You both need to be aware of the situation; how many lenders you both owe, how much it will cost you each month, and how much money you are left with for covering the rest of your expenses. Knowing this will not only make managing the finances simpler, but it will help you both to stay on the same page, and to avoid any conflicts over money.
When you bring debt into the marriage – whether it is from student loans, medical bills, or even credit cards – that obligation remains yours, and each of you will need to continue making repayments until the debt is paid off. This can cause a few issues, particularly if one of you is further into the red than the other.
What is debt consolidation? Debt consolidation, or the process of combining all of your debts into one single, lower interest loan, can make life much easier for the both of you. Rather than making multiple, potentially high-interest payments each month, you will be able to manage it together without draining your paycheque. You can read more here for a thorough breakdown of the consolidation process.
Talk Through Any New Financial Obligations Together First
Although debt taken on before marriage is relatively straightforward – particularly if you are both aware of the situation – any new debts taken on after the marriage are not quite so simple.
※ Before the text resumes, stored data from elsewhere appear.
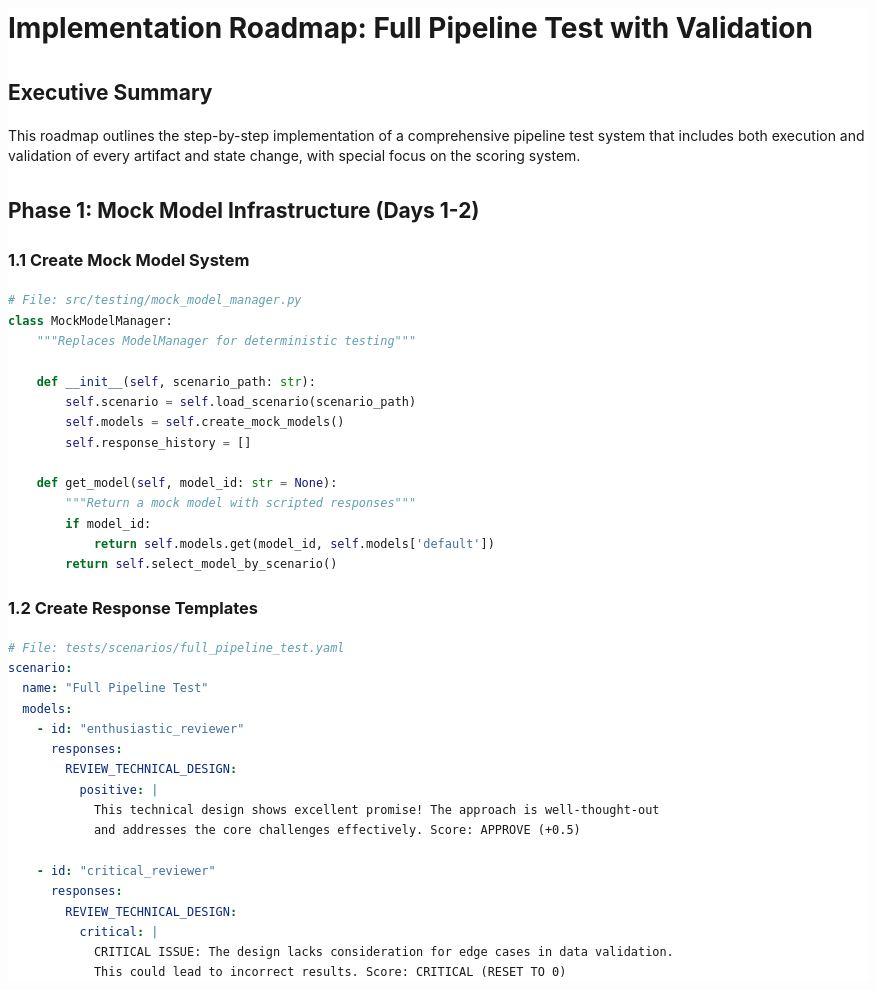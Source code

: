# Implementation Roadmap: Full Pipeline Test with Validation

## Executive Summary

This roadmap outlines the step-by-step implementation of a comprehensive pipeline test system that includes both execution and validation of every artifact and state change, with special focus on the scoring system.

## Phase 1: Mock Model Infrastructure (Days 1-2)

### 1.1 Create Mock Model System
```python
# File: src/testing/mock_model_manager.py
class MockModelManager:
    """Replaces ModelManager for deterministic testing"""
    
    def __init__(self, scenario_path: str):
        self.scenario = self.load_scenario(scenario_path)
        self.models = self.create_mock_models()
        self.response_history = []
    
    def get_model(self, model_id: str = None):
        """Return a mock model with scripted responses"""
        if model_id:
            return self.models.get(model_id, self.models['default'])
        return self.select_model_by_scenario()
```

### 1.2 Create Response Templates
```yaml
# File: tests/scenarios/full_pipeline_test.yaml
scenario:
  name: "Full Pipeline Test"
  models:
    - id: "enthusiastic_reviewer"
      responses:
        REVIEW_TECHNICAL_DESIGN:
          positive: |
            This technical design shows excellent promise! The approach is well-thought-out
            and addresses the core challenges effectively. Score: APPROVE (+0.5)
        
    - id: "critical_reviewer"
      responses:
        REVIEW_TECHNICAL_DESIGN:
          critical: |
            CRITICAL ISSUE: The design lacks consideration for edge cases in data validation.
            This could lead to incorrect results. Score: CRITICAL (RESET TO 0)
```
Most couples will fall under a ‘common law’ agreement, wherein an individual retains legal ownership over their assets, and sole responsibility for new debts they take solely under their own name.
Unless you have opted into a community property agreement – or the new debt is deemed to benefit both of you – then any loan you take out as an individual remains your responsibility. However, if you are sharing your money equally, then this still places a burden on both of you. Even if your finances are stable, taking on new debt is a big commitment, and it may cause you to have to reorganise your budget. And, what’s more, if you or your partner fall too far behind on your debt, your joint assets could be seized as a result.
As a result, it is vital that you are both involved in all conversations before any new loans or credit agreements are entered into.
Making talks about money a regular part of your routine together may not sound like the most exciting prospect, but it is one of the best ways of ensuring that you remain on the same page, and that your financial situation does not undermine an otherwise strong and stable relationship.
Debt stress can cause havoc with your emotions, and knowing that you have someone to turn to and discuss your worries with makes all the difference – particularly when that person is your partner. Hiding the problem, or ignoring it in the hopes that it will sort itself out, will not pay off. In fact, money problems or disputes over the finances consistently rank highest on the list of reasons why couples begin to experience marital issues.
Contrary to what many couples believe, a marriage does not instantly make you responsible for your partner’s debts, but you can end up suffering the consequences of their own mismanaged or precarious finances. Being open, and taking proactive steps to mitigate any old loans will help to ensure that you remain free from the burden of financial stress, and are able to plan for a comfortable future together.